Photo: Delays found in babies born 32-36 weeks
Moderate-to-late preterm babies are three times more likely to have language delays and delayed motor skills by the age of two, a study has found.

Premature babies born at 32-to-36 weeks are at greater risk of developmental and behavioural delays than previously thought, an Australian study has found.

Clinicians at Melbourne's Royal Women's Hospital assessed 200 babies born moderately-to-late preterm while in hospital and followed them up at two years of age, with a psychologist assessing the children's health, cognitive and behavioural development.

Researchers found that compared with full term (37 weeks-plus) healthy babies, babies born moderately-to-late preterm were:
  • three times more likely to have delays in their language development
  • three times more likely to have delays in the development of motor skills
  • twice as likely to have delays in cognitive development such as ability to perform tasks and follow directions
  • more likely to have difficulty coping in different social settings
It had been thought babies born between 31-to-36 weeks did not experience significant long-term problems associated with premature birth and most studies have focused on the very premature.
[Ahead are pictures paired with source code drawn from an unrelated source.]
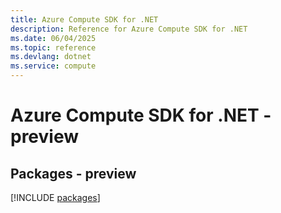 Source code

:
 ```yaml
---
title: Azure Compute SDK for .NET
description: Reference for Azure Compute SDK for .NET
ms.date: 06/04/2025
ms.topic: reference
ms.devlang: dotnet
ms.service: compute
---
```

# Azure Compute SDK for .NET - preview
## Packages - preview
[!INCLUDE [packages](compute-index.md)] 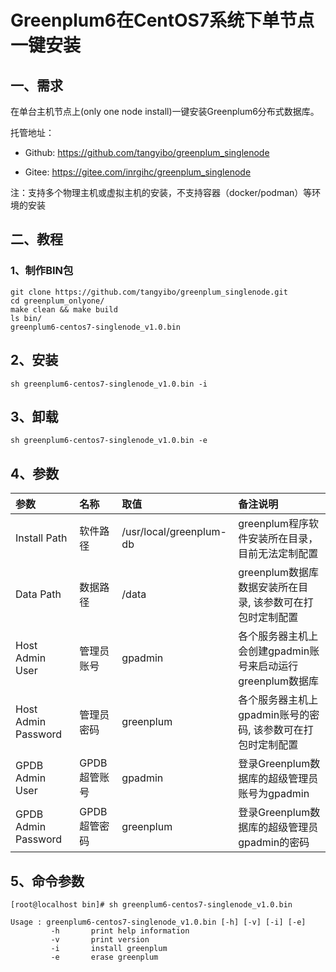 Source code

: # Greenplum6在CentOS7系统下单节点一键安装

## 一、需求

在单台主机节点上(only one node install)一键安装Greenplum6分布式数据库。

托管地址：

- Github: https://github.com/tangyibo/greenplum_singlenode

- Gitee: https://gitee.com/inrgihc/greenplum_singlenode

注：支持多个物理主机或虚拟主机的安装，不支持容器（docker/podman）等环境的安装

## 二、教程

### 1、制作BIN包

```
git clone https://github.com/tangyibo/greenplum_singlenode.git
cd greenplum_onlyone/
make clean && make build
ls bin/
greenplum6-centos7-singlenode_v1.0.bin

```

## 2、安装

```
sh greenplum6-centos7-singlenode_v1.0.bin -i
```

## 3、卸载

```
sh greenplum6-centos7-singlenode_v1.0.bin -e
```

## 4、参数

| 参数 | 名称 | 取值 | 备注说明 |
| :------| :------ | :------ | :------ |
| Install Path | 软件路径 | /usr/local/greenplum-db | greenplum程序软件安装所在目录，目前无法定制配置 |
| Data Path | 数据路径 | /data | greenplum数据库数据安装所在目录, 该参数可在打包时定制配置 |
| Host Admin User | 管理员账号 | gpadmin | 各个服务器主机上会创建gpadmin账号来启动运行greenplum数据库 |
| Host Admin Password | 管理员密码 | greenplum | 各个服务器主机上gpadmin账号的密码, 该参数可在打包时定制配置|
| GPDB Admin User | GPDB超管账号 | gpadmin | 登录Greenplum数据库的超级管理员账号为gpadmin |
| GPDB Admin Password| GPDB超管密码 | greenplum | 登录Greenplum数据库的超级管理员gpadmin的密码 |

## 5、命令参数

```
[root@localhost bin]# sh greenplum6-centos7-singlenode_v1.0.bin

Usage : greenplum6-centos7-singlenode_v1.0.bin [-h] [-v] [-i] [-e]
         -h       print help information
         -v       print version
         -i       install greenplum
         -e       erase greenplum
```
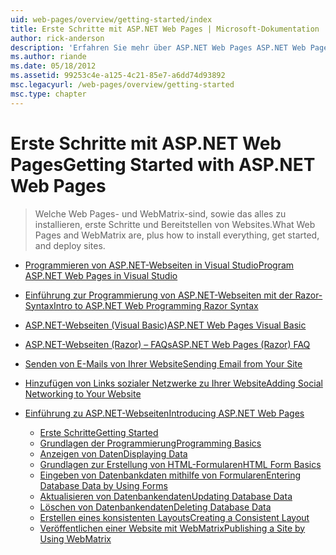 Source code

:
 ```yaml
---
uid: web-pages/overview/getting-started/index
title: Erste Schritte mit ASP.NET Web Pages | Microsoft-Dokumentation
author: rick-anderson
description: 'Erfahren Sie mehr über ASP.NET Web Pages ASP.NET Web Pages und die neue Razor-Syntax bieten eine schnelle, bedienungsfreundliche und einfache Möglichkeit zum Kombinieren von Servercode mit HTML-t...'
ms.author: riande
ms.date: 05/18/2012
ms.assetid: 99253c4e-a125-4c21-85e7-a6dd74d93892
msc.legacyurl: /web-pages/overview/getting-started
msc.type: chapter
---
```

<a name="getting-started-with-aspnet-web-pages"></a><span data-ttu-id="89ca8-103">Erste Schritte mit ASP.NET Web Pages</span><span class="sxs-lookup"><span data-stu-id="89ca8-103">Getting Started with ASP.NET Web Pages</span></span>
====================
> <span data-ttu-id="89ca8-104">Welche Web Pages- und WebMatrix-sind, sowie das alles zu installieren, erste Schritte und Bereitstellen von Websites.</span><span class="sxs-lookup"><span data-stu-id="89ca8-104">What Web Pages and WebMatrix are, plus how to install everything, get started, and deploy sites.</span></span>


- [<span data-ttu-id="89ca8-105">Programmieren von ASP.NET-Webseiten in Visual Studio</span><span class="sxs-lookup"><span data-stu-id="89ca8-105">Program ASP.NET Web Pages in Visual Studio</span></span>](program-asp-net-web-pages-in-visual-studio.md)
- [<span data-ttu-id="89ca8-106">Einführung zur Programmierung von ASP.NET-Webseiten mit der Razor-Syntax</span><span class="sxs-lookup"><span data-stu-id="89ca8-106">Intro to ASP.NET Web Programming Razor Syntax</span></span>](introducing-razor-syntax-c.md)
- [<span data-ttu-id="89ca8-107">ASP.NET-Webseiten (Visual Basic)</span><span class="sxs-lookup"><span data-stu-id="89ca8-107">ASP.NET Web Pages Visual Basic</span></span>](introducing-razor-syntax-vb.md)
- [<span data-ttu-id="89ca8-108">ASP.NET-Webseiten (Razor) – FAQs</span><span class="sxs-lookup"><span data-stu-id="89ca8-108">ASP.NET Web Pages (Razor) FAQ</span></span>](aspnet-web-pages-razor-faq.md)
- [<span data-ttu-id="89ca8-109">Senden von E-Mails von Ihrer Website</span><span class="sxs-lookup"><span data-stu-id="89ca8-109">Sending Email from Your Site</span></span>](11-adding-email-to-your-web-site.md)
- [<span data-ttu-id="89ca8-110">Hinzufügen von Links sozialer Netzwerke zu Ihrer Website</span><span class="sxs-lookup"><span data-stu-id="89ca8-110">Adding Social Networking to Your Website</span></span>](13-adding-social-networking-to-your-web-site.md)
- [<span data-ttu-id="89ca8-111">Einführung zu ASP.NET-Webseiten</span><span class="sxs-lookup"><span data-stu-id="89ca8-111">Introducing ASP.NET Web Pages</span></span>](introducing-aspnet-web-pages-2/index.md)

    - [<span data-ttu-id="89ca8-112">Erste Schritte</span><span class="sxs-lookup"><span data-stu-id="89ca8-112">Getting Started</span></span>](introducing-aspnet-web-pages-2/getting-started.md)
    - [<span data-ttu-id="89ca8-113">Grundlagen der Programmierung</span><span class="sxs-lookup"><span data-stu-id="89ca8-113">Programming Basics</span></span>](introducing-aspnet-web-pages-2/intro-to-web-pages-programming.md)
    - [<span data-ttu-id="89ca8-114">Anzeigen von Daten</span><span class="sxs-lookup"><span data-stu-id="89ca8-114">Displaying Data</span></span>](introducing-aspnet-web-pages-2/displaying-data.md)
    - [<span data-ttu-id="89ca8-115">Grundlagen zur Erstellung von HTML-Formularen</span><span class="sxs-lookup"><span data-stu-id="89ca8-115">HTML Form Basics</span></span>](introducing-aspnet-web-pages-2/form-basics.md)
    - [<span data-ttu-id="89ca8-116">Eingeben von Datenbankdaten mithilfe von Formularen</span><span class="sxs-lookup"><span data-stu-id="89ca8-116">Entering Database Data by Using Forms</span></span>](introducing-aspnet-web-pages-2/entering-data.md)
    - [<span data-ttu-id="89ca8-117">Aktualisieren von Datenbankendaten</span><span class="sxs-lookup"><span data-stu-id="89ca8-117">Updating Database Data</span></span>](introducing-aspnet-web-pages-2/updating-data.md)
    - [<span data-ttu-id="89ca8-118">Löschen von Datenbankendaten</span><span class="sxs-lookup"><span data-stu-id="89ca8-118">Deleting Database Data</span></span>](introducing-aspnet-web-pages-2/deleting-data.md)
    - [<span data-ttu-id="89ca8-119">Erstellen eines konsistenten Layouts</span><span class="sxs-lookup"><span data-stu-id="89ca8-119">Creating a Consistent Layout</span></span>](introducing-aspnet-web-pages-2/layouts.md)
    - [<span data-ttu-id="89ca8-120">Veröffentlichen einer Website mit WebMatrix</span><span class="sxs-lookup"><span data-stu-id="89ca8-120">Publishing a Site by Using WebMatrix</span></span>](introducing-aspnet-web-pages-2/publishing.md)
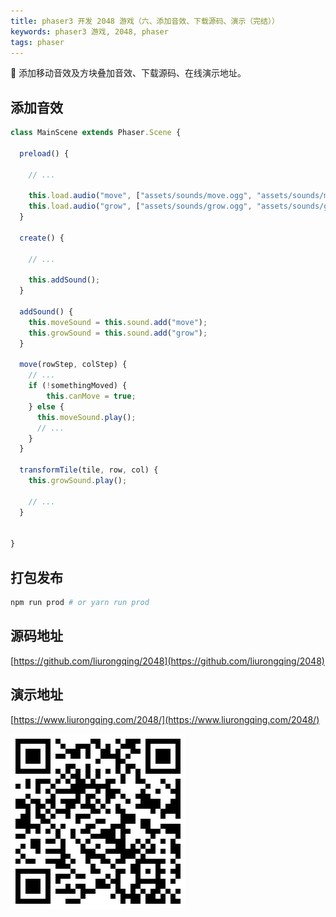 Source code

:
 ```yaml
---
title: phaser3 开发 2048 游戏（六、添加音效、下载源码、演示（完结））
keywords: phaser3 游戏, 2048, phaser
tags: phaser
---
```


:racehorse:  添加移动音效及方块叠加音效、下载源码、在线演示地址。
<!--more-->

## 添加音效

```javascript
class MainScene extends Phaser.Scene {

  preload() {

    // ...

    this.load.audio("move", ["assets/sounds/move.ogg", "assets/sounds/move.mp3"]);
    this.load.audio("grow", ["assets/sounds/grow.ogg", "assets/sounds/grow.mp3"]);
  }

  create() {

    // ...

    this.addSound();
  }

  addSound() {
    this.moveSound = this.sound.add("move");
    this.growSound = this.sound.add("grow");
  }

  move(rowStep, colStep) {
    // ...
    if (!somethingMoved) {
        this.canMove = true;
    } else {
      this.moveSound.play();
      // ...
    }
  }

  transformTile(tile, row, col) {
    this.growSound.play();
    
    // ...
  }


}
```

## 打包发布
```bash
npm run prod # or yarn run prod
```

## 源码地址
[https://github.com/liurongqing/2048](https://github.com/liurongqing/2048)

## 演示地址
[https://www.liurongqing.com/2048/](https://www.liurongqing.com/2048/)

![2048](/assets/images/code/2048.png)

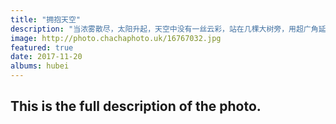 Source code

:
 ```yaml
---
title: "拥抱天空"
description: "当浓雾散尽，太阳升起，天空中没有一丝云彩，站在几棵大树旁，用超广角延伸树枝环绕天空。"
image: http://photo.chachaphoto.uk/16767032.jpg
featured: true
date: 2017-11-20
albums: hubei
---
```


## This is the full description of the photo.
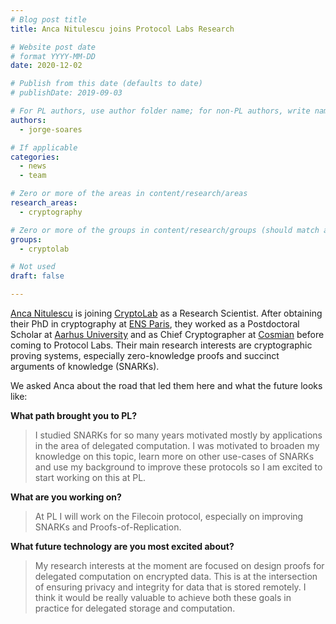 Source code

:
```yaml
---
# Blog post title
title: Anca Nitulescu joins Protocol Labs Research

# Website post date
# format YYYY-MM-DD
date: 2020-12-02

# Publish from this date (defaults to date)
# publishDate: 2019-09-03

# For PL authors, use author folder name; for non-PL authors, write name as in paper within ""
authors:
  - jorge-soares

# If applicable
categories:
  - news
  - team

# Zero or more of the areas in content/research/areas
research_areas:
  - cryptography

# Zero or more of the groups in content/research/groups (should match author membership)
groups:
  - cryptolab

# Not used
draft: false

---
```


[Anca Nitulescu](/authors/anca-nitulescu/) is joining [CryptoLab](/groups/cryptolab/) as a Research Scientist. After obtaining their PhD in cryptography at [ENS Paris](https://www.ens.psl.eu/en), they worked as a Postdoctoral Scholar at [Aarhus University](https://international.au.dk/) and as Chief Cryptographer at [Cosmian](https://cosmian.com/) before coming to Protocol Labs. Their main research interests are cryptographic proving systems, especially zero-knowledge proofs and succinct arguments of knowledge (SNARKs).

We asked Anca about the road that led them here and what the future looks like:

**What path brought you to PL?**

> I studied SNARKs for so many years motivated mostly by applications in the area of delegated computation. I was motivated to broaden my knowledge on this topic, learn more on other use-cases of SNARKs and use my background to improve these protocols so I am excited to start working on this at PL.

**What are you working on?**

> At PL I will work on the Filecoin protocol, especially on improving SNARKs and Proofs-of-Replication.

**What future technology are you most excited about?**

> My research interests at the moment are focused on design proofs for delegated computation on encrypted data. This is at the intersection of ensuring privacy and integrity for data that is stored remotely. I think it would be really valuable to achieve both these goals in practice for delegated storage and computation.
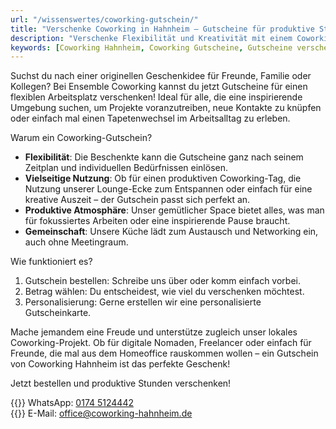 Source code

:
 ```yaml
---
url: "/wissenswertes/coworking-gutschein/"
title: "Verschenke Coworking in Hahnheim – Gutscheine für produktive Stunden"
description: "Verschenke Flexibilität und Kreativität mit einem Coworking-Gutschein von Coworking Hahnheim. Ideal für Freelancer, digitale Nomaden und Homeoffice-Enthusiasten! Jetzt bestellen und Freude schenken!"
keywords: [Coworking Hahnheim, Coworking Gutscheine, Gutscheine verschenken, Flexible Arbeitsplätze, Geschenkideen für Freelancer, Kreative Geschenkideen, Homeoffice Alternative, Produktive Stunden schenken]
---
```


Suchst du nach einer originellen Geschenkidee für Freunde, Familie oder Kollegen? Bei Ensemble Coworking kannst du jetzt Gutscheine für einen flexiblen Arbeitsplatz verschenken! Ideal für alle, die eine inspirierende Umgebung suchen, um Projekte voranzutreiben, neue Kontakte zu knüpfen oder einfach mal einen Tapetenwechsel im Arbeitsalltag zu erleben.

Warum ein Coworking-Gutschein?

- **Flexibilität**: Die Beschenkte kann die Gutscheine ganz nach seinem Zeitplan und individuellen Bedürfnissen einlösen.
- **Vielseitige Nutzung**: Ob für einen produktiven Coworking-Tag, die Nutzung unserer Lounge-Ecke zum Entspannen oder einfach für eine kreative Auszeit – der Gutschein passt sich perfekt an.
- **Produktive Atmosphäre**: Unser gemütlicher Space bietet alles, was man für fokussiertes Arbeiten oder eine inspirierende Pause braucht.
- **Gemeinschaft**: Unsere Küche lädt zum Austausch und Networking ein, auch ohne Meetingraum.

Wie funktioniert es?

1.	Gutschein bestellen: Schreibe uns über oder komm einfach vorbei.
2.	Betrag wählen: Du entscheidest, wie viel du verschenken möchtest.
3.	Personalisierung: Gerne erstellen wir eine personalisierte Gutscheinkarte.

Mache jemandem eine Freude und unterstütze zugleich unser lokales Coworking-Projekt. Ob für digitale Nomaden, Freelancer oder einfach für Freunde, die mal aus dem Homeoffice rauskommen wollen – ein Gutschein von Coworking Hahnheim ist das perfekte Geschenk!

Jetzt bestellen und produktive Stunden verschenken!

{{<icon name="whatsapp" brand="true">}}&nbsp;WhatsApp: [0174 5124442](https://wa.me/491745124442)  
{{<icon name="envelope">}}&nbsp;E-Mail: [office@coworking-hahnheim.de](mailto:office@coworking-hahnheim.de)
Lead researcher, Associate Professor Jeanie Cheong says while not all moderate-to-late preterm babies experience problems, even a small percentage of the 21,000 children born this early each year in Australia will have significant implications for both healthcare and education providers.

"This research can assist parents in understanding why their child may be facing some additional challenges. But it is key that we undertake further research to understand whether these delays persist into school age and what early assistance can be provided to allow these premature babies to catch up to their peers," she said.

Ass Prof Cheong also said the research highlighted the importance of obstetricians working with women to delay delivery, where possible, until past 37 weeks.

The study is published in the Journal of the American Medical Association Pediatrics.